- Opening Delimiter -
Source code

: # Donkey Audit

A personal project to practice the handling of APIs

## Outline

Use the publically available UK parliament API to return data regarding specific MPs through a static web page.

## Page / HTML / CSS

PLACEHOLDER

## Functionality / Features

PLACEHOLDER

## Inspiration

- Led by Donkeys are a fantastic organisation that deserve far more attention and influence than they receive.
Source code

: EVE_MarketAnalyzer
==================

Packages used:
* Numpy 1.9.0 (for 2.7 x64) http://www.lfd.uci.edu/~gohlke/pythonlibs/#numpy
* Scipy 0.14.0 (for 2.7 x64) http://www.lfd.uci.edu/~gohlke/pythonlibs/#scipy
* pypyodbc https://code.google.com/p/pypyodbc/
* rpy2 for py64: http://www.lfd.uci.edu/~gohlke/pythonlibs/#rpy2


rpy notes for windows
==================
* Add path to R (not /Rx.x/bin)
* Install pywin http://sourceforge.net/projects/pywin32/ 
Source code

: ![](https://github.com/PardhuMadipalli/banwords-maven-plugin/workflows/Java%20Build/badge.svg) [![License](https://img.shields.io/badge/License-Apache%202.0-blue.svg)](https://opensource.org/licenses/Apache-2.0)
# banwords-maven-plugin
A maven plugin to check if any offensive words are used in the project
- Closing Delimiter -
* _TRY IT_: Every line in the data above that contains the word "maven" should be copied.

* _RESPONSE_:
: ![](https://github.com/PardhuMadipalli/banwords-maven-plugin/workflows/Java%20Build/badge.svg) [![License](https://img.shields.io/badge/License-Apache%202.0-blue.svg)](https://opensource.org/licenses/Apache-2.0)
# banwords-maven-plugin
A maven plugin to check if any offensive words are used in the project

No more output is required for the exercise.